● Material supplied:
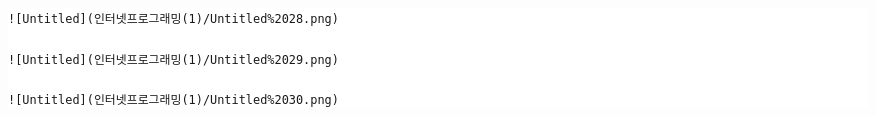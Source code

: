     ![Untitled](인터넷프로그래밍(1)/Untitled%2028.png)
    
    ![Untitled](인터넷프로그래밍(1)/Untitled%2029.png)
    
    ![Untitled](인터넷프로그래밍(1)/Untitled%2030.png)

...

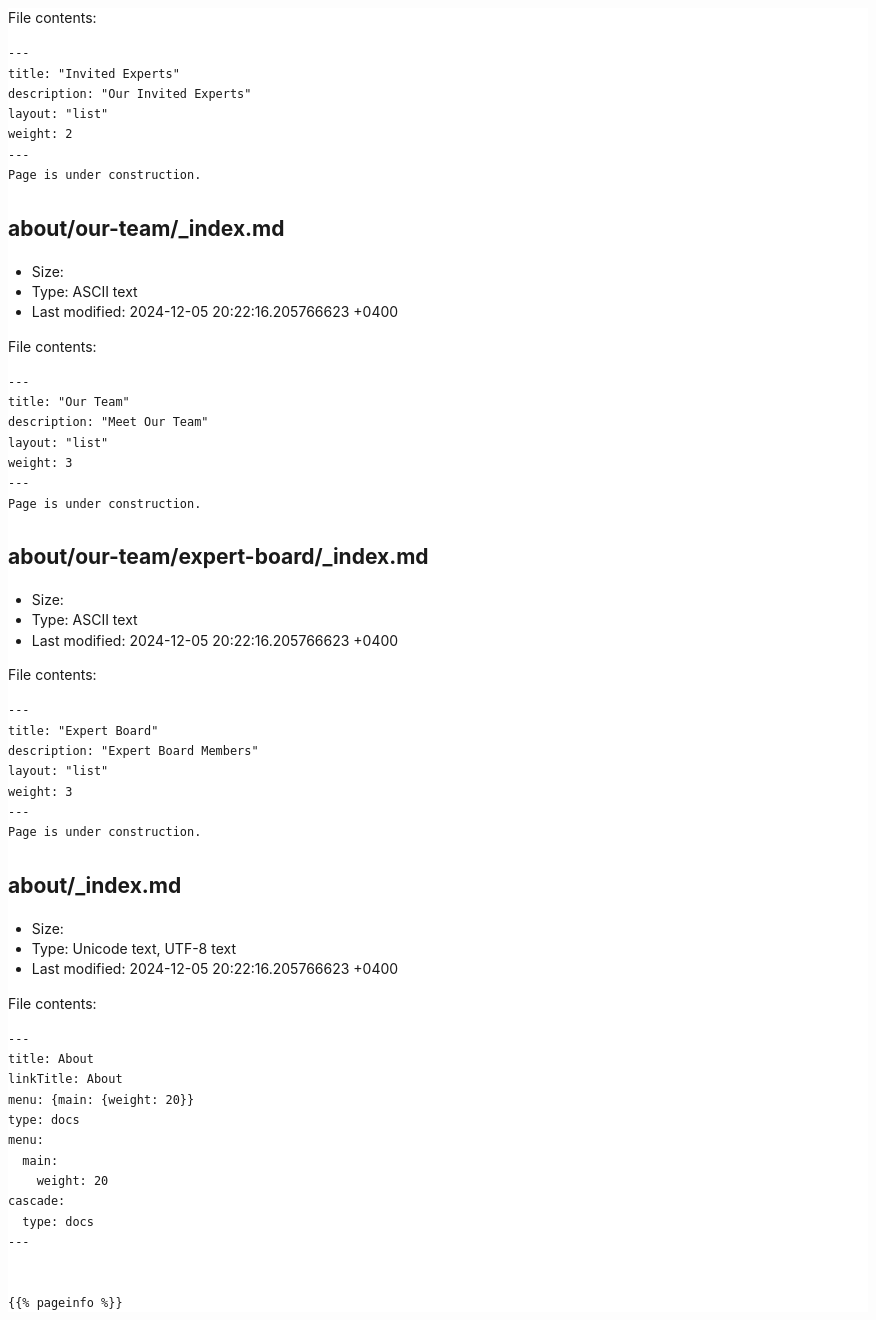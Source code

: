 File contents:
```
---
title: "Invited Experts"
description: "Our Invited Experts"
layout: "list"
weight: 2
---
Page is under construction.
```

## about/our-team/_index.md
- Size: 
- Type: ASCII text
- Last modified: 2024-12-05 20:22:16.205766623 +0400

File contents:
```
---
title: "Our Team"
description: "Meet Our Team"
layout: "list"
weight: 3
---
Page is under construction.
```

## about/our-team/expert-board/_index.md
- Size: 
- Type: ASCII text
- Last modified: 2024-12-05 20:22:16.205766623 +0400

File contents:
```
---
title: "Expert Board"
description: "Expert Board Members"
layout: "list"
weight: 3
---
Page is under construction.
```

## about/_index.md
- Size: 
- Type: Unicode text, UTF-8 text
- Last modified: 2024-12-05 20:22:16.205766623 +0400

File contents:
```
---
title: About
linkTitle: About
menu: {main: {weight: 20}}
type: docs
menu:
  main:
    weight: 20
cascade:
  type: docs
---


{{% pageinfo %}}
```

● Task goal:
Scan the lines above for "## about/our-team/_index.md" and for "- Type: Unicode text, UTF-8 text". Repeat exactly the line holding each of them and every line in between.

● Response:
## about/our-team/_index.md
- Size: 
- Type: ASCII text
- Last modified: 2024-12-05 20:22:16.205766623 +0400

File contents:
```
---
title: "Our Team"
description: "Meet Our Team"
layout: "list"
weight: 3
---
Page is under construction.
```

## about/our-team/expert-board/_index.md
- Size: 
- Type: ASCII text
- Last modified: 2024-12-05 20:22:16.205766623 +0400

File contents:
```
---
title: "Expert Board"
description: "Expert Board Members"
layout: "list"
weight: 3
---
Page is under construction.
```

## about/_index.md
- Size: 
- Type: Unicode text, UTF-8 text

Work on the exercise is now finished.